Showing posts with label qunar. Show all posts
Showing posts with label qunar. Show all posts

Wednesday, October 27, 2010

Qunar mulling IPO in second half 2011

Quick one - check out the news report from the 26th from the Nasdaq news pages, Qunar CEO Fritz Demopoulos is contemplating an IPO for the 5 year old Chinese meta-search company. According to Crunchbase they have raised $25mm to date. News story is here

Thanks to Brett Henry for alerting me to this.

Friday, November 07, 2008

Ctrip and Qunar go to war over $150


Just last week I was sharing my thoughts with you about the China market - specifically that while it Ctrip that dominates travel sales in China it is arguable that Qunar is the biggest travel site if you measure by online traffic and share of voice.

In a (clearly) unrelated move, news out today that Ctrip is suing Qunar. In a story that looks like the recent battles between RyanAir and the meta-search players, the fight is over Ctrip's allegation that Qunar is screen scraping Ctrip and that such a thing is illegal.

The compensation being sort - a paltry RMB 1,000 ($146) according to the media reports.

Very few details out their in Web land about this legal action. My guess is (with no knowledge of the Chinese legal market) is that RMB 1,000 is the nominal damages amount in Chinese courts. Really what Ctrip is looking for is an injunction to stop Qunar from scraping to either force Qunar pay for access or to hurt the Qunar business and shut down a competitor.

Thanks to Martin from Wego who was first to send me the story (Siew Hoon at Transit Cafe was just seconds behind Martin)

Monday, October 27, 2008

WebInTravel: Ctrip has more than 50% of the Chinese online travel market. But is Qunar the bigger online business?

At the WebInTravel conference last week Siew Hoon hosted a panel with ctrip Director of Biz Dev Alfred Chang and meta-search company Qunar's CEO Fritz Demopoulos.

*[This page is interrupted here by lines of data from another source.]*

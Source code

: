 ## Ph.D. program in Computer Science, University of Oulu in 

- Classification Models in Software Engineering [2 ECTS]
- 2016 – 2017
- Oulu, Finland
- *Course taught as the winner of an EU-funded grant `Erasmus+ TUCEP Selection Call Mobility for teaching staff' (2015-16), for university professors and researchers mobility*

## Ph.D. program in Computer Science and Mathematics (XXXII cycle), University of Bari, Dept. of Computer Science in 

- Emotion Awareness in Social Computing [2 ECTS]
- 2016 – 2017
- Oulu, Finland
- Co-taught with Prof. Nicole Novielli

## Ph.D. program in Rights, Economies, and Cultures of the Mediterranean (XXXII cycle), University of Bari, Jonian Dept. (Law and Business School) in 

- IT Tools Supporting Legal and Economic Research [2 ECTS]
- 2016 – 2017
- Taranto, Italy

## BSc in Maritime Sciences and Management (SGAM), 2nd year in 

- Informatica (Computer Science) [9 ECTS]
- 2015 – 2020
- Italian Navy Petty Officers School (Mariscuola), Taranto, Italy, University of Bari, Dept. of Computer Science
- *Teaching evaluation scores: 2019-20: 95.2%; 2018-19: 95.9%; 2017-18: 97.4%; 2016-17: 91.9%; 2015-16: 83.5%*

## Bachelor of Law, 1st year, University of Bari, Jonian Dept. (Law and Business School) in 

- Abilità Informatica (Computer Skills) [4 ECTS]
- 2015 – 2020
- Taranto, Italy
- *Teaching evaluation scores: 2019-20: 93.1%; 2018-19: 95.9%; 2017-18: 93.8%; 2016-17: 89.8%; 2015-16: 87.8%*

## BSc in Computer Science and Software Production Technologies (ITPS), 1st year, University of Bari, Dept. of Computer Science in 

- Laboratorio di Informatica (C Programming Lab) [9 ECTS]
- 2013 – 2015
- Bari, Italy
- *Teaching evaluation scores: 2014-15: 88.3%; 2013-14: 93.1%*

Chang of ctrip dropped some very impressive numbers into his presentation including:
  • 8,000 employees (4,000 in call centres)
  • 28,000 hotels in 134 countries
  • 6,000 hotels direct contracted (90% of volume)
  • 1mm room nights monthly, 1mm air reservations monthly, 30,000 passenger trips in packages monthly; and
  • (most impressively) 54% market share of online in China (see pie chart below copied from his slide


But (and this is a comment I have made before), online in the China market does not have the same definition as we would use elsewhere. Online should mean "no touch". Where the transaction is completed without the interaction between the customer and the intermediary at a people level. In the case of ctrip - 80% of there transactions are conducted purely through the call centre. This is not even web referred (ie search online but complete by phone). This pure offline call centre stuff - where the consumer dials ctrip and completes the whole transaction via the phone. There is nothing wrong with this, ctrip is a highly profitable and growing company. It is just important to know what it means to be online in China.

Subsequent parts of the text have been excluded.